_Dataset entries_.
________________

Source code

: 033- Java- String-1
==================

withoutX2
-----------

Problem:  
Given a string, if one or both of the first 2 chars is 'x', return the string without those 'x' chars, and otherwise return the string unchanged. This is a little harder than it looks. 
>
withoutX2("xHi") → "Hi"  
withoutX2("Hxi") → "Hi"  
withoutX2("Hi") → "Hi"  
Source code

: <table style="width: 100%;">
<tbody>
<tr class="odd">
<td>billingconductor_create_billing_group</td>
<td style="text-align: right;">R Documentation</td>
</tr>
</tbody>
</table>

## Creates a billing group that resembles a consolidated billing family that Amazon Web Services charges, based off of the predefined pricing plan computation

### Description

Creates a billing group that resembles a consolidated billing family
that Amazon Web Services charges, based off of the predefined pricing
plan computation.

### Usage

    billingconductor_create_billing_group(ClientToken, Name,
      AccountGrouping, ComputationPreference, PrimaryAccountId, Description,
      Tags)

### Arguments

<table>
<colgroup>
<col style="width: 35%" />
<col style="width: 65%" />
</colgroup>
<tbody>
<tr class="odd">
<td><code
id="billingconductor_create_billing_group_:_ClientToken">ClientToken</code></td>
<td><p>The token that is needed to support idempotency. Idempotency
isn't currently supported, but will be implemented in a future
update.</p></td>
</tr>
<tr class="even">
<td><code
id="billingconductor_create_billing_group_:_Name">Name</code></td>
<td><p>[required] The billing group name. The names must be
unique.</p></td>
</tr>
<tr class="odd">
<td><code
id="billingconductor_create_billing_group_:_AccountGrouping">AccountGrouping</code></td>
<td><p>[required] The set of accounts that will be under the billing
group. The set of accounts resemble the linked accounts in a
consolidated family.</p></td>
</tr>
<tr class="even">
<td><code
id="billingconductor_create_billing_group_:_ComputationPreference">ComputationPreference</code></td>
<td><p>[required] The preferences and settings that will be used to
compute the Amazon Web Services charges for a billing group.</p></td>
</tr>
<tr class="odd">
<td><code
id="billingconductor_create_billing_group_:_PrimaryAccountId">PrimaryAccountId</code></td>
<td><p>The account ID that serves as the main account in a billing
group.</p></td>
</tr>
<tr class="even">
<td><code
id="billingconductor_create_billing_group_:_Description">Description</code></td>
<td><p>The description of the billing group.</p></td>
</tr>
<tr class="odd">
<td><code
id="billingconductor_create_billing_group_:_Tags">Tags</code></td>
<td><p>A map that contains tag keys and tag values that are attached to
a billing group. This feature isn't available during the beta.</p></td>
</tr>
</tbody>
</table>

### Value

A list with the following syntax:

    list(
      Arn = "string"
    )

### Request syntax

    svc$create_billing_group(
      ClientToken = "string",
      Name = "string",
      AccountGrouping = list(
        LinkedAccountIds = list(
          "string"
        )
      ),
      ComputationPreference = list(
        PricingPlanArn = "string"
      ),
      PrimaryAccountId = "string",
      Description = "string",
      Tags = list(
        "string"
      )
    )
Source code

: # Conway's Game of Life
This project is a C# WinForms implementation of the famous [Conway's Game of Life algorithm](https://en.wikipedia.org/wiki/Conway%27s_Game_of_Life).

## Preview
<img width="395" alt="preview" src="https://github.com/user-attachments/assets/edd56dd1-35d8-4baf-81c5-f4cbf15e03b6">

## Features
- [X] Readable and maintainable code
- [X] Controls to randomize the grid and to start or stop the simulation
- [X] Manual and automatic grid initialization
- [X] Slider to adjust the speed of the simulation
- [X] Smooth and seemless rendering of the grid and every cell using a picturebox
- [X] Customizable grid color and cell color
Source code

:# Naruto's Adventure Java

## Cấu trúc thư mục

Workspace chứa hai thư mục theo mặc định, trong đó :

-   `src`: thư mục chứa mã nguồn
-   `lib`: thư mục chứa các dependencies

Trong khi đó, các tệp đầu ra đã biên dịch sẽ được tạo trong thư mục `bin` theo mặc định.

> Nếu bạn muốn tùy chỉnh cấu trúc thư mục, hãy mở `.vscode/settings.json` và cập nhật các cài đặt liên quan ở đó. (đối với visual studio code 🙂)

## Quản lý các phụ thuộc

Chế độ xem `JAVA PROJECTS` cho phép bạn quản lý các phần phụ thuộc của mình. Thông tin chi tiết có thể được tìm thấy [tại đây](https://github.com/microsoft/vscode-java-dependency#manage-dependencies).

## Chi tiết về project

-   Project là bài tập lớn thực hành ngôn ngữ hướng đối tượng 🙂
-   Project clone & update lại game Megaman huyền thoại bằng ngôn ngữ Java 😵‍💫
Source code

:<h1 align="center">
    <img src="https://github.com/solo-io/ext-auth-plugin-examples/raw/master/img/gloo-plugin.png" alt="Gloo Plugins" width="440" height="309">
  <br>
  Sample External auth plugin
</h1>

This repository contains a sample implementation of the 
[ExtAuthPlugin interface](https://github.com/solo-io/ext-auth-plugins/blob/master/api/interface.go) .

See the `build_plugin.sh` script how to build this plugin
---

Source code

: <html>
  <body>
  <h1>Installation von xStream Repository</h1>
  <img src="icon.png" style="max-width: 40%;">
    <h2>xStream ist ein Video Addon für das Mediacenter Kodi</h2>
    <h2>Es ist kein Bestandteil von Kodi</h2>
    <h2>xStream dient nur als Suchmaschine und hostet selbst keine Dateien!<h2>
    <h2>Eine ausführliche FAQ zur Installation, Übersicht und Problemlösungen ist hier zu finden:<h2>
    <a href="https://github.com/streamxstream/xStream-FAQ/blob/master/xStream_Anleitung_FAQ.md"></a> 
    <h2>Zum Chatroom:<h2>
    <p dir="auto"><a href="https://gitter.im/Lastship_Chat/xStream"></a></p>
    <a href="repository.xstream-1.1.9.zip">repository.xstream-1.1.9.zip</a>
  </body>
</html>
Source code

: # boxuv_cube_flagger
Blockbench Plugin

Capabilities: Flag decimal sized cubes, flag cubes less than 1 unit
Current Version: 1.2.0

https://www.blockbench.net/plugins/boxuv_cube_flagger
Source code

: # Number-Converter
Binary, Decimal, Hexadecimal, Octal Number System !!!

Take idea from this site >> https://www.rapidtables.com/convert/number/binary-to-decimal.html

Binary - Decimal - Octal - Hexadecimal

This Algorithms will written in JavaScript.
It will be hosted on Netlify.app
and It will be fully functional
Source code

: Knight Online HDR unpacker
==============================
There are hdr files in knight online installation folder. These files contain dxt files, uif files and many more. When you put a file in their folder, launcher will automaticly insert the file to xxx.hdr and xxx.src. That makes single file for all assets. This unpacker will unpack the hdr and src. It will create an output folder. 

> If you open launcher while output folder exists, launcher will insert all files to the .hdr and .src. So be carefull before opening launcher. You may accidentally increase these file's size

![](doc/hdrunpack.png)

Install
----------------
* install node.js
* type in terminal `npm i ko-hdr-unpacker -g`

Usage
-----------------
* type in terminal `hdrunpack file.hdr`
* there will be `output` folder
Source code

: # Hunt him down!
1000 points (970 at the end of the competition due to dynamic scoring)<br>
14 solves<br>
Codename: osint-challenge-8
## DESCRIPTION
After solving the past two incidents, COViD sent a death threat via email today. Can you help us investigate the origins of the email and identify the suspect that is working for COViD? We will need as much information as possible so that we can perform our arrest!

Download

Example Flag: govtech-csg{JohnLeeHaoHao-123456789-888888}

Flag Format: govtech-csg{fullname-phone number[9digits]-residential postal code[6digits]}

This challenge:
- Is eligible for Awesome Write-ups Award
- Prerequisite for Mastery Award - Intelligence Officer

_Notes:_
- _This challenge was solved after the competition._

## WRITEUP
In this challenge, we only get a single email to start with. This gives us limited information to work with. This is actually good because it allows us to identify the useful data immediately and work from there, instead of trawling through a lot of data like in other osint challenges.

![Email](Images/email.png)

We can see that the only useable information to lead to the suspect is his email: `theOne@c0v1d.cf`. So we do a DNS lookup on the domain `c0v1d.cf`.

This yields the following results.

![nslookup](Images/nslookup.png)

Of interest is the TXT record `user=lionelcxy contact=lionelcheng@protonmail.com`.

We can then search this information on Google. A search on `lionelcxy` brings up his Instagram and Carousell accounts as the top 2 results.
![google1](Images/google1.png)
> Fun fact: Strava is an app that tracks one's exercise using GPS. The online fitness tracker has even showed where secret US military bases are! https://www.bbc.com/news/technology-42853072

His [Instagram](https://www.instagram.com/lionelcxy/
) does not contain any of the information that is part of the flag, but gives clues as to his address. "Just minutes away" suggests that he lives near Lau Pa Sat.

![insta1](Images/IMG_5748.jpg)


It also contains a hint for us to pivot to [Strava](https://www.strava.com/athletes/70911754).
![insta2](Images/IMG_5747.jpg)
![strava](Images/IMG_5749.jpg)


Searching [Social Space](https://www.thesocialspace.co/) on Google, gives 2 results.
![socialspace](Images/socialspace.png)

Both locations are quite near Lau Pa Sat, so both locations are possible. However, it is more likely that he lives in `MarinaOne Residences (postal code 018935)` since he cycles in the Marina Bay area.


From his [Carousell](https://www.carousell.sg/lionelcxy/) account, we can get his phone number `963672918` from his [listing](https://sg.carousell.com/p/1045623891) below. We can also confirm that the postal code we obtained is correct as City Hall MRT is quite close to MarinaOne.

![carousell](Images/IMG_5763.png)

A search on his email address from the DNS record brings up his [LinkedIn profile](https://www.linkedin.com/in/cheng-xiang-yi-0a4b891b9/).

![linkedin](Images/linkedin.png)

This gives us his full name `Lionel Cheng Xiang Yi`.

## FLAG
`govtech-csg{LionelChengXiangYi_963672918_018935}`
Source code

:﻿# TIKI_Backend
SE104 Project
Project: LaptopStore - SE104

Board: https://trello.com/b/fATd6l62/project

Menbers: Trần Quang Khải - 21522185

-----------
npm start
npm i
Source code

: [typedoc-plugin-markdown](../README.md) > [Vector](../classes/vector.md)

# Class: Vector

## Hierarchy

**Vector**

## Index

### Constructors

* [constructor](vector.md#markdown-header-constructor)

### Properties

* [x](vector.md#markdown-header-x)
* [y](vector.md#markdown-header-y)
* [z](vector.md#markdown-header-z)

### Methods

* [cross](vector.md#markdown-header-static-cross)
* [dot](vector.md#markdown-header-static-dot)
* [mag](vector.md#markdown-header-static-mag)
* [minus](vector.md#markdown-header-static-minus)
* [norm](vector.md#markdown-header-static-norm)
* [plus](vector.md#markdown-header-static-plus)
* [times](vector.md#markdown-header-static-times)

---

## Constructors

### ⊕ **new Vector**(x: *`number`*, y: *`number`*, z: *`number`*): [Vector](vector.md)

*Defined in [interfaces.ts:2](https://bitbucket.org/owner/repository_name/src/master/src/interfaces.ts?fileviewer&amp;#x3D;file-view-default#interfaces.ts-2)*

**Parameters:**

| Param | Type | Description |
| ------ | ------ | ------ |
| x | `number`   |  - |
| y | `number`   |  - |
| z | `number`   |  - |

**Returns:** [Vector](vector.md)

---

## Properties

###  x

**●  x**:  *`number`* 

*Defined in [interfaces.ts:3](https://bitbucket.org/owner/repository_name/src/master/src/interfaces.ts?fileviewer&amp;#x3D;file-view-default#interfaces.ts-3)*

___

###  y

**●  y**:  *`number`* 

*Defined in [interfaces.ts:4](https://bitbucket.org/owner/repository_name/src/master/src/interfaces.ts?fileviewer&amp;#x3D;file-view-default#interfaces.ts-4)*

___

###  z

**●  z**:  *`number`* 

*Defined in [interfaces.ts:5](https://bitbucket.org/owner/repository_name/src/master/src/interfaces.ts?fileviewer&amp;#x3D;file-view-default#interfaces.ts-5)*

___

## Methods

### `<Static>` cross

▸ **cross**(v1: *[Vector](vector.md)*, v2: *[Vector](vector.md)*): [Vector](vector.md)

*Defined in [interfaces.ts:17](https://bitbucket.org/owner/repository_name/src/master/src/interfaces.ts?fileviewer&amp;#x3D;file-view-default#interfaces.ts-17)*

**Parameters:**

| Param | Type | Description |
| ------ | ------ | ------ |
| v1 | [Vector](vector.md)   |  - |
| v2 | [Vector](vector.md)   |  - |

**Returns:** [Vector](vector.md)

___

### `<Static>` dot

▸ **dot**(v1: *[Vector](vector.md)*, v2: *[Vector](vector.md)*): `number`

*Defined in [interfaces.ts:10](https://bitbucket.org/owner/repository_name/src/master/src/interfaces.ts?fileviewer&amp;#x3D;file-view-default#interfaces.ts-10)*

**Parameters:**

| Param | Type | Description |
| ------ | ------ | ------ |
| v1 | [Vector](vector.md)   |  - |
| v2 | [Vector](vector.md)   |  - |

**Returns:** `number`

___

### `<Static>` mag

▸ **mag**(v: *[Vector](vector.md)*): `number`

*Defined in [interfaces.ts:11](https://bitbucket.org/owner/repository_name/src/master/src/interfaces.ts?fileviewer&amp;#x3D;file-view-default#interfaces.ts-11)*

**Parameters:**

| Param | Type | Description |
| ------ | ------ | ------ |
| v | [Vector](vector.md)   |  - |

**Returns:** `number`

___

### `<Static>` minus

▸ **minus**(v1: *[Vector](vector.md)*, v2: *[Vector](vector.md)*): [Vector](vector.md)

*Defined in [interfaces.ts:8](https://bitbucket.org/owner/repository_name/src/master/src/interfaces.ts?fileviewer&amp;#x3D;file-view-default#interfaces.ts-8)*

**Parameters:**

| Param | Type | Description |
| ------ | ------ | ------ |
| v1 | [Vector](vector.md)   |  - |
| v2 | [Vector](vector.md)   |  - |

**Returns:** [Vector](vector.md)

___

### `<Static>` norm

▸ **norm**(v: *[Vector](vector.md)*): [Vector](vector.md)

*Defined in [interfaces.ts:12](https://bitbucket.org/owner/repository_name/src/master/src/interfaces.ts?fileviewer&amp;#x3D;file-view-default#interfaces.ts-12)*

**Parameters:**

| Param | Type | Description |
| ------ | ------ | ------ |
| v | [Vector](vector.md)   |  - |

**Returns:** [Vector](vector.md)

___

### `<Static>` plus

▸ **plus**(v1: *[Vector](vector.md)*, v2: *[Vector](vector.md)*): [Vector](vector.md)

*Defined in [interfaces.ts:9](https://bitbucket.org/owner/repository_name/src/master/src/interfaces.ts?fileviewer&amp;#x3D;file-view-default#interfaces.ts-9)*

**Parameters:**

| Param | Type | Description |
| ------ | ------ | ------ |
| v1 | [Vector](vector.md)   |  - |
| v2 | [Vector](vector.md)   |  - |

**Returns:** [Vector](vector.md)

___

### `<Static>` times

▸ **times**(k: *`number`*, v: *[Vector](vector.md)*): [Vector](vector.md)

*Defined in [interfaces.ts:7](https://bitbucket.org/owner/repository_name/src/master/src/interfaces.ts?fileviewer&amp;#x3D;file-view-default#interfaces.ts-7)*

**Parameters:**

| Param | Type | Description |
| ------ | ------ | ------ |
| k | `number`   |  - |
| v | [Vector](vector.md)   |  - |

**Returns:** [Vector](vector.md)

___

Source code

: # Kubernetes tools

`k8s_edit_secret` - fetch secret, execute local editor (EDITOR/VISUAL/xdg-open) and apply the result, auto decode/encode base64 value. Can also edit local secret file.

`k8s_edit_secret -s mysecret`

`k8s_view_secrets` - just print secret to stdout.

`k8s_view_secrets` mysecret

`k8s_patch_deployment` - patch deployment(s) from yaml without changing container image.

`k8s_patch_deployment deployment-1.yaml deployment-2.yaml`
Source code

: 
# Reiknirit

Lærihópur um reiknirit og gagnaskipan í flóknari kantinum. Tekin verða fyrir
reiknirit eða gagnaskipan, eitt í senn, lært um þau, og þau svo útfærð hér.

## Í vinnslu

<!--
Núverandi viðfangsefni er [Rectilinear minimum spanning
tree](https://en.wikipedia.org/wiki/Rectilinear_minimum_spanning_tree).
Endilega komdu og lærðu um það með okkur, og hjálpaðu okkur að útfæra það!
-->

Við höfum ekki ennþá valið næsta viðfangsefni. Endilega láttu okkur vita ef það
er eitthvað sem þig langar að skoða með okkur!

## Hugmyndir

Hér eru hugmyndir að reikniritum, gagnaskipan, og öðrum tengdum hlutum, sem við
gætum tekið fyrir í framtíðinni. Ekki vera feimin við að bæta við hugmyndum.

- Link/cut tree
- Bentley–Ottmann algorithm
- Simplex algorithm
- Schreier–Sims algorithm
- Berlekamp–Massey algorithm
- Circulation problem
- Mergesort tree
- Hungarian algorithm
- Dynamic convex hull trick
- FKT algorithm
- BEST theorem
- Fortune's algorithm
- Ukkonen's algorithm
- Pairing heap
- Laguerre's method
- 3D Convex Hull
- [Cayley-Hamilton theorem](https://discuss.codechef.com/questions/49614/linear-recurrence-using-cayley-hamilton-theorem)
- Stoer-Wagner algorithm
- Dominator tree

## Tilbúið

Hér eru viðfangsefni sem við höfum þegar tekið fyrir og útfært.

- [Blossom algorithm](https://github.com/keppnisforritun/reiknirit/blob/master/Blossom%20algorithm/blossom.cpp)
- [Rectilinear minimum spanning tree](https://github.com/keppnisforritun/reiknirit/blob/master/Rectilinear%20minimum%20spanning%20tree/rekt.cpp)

________________

_EXERCISE OBJECTIVE_. Work through the data and count each line holding the string "mysecret". Give only that count.

_TASK SOLUTION_. 2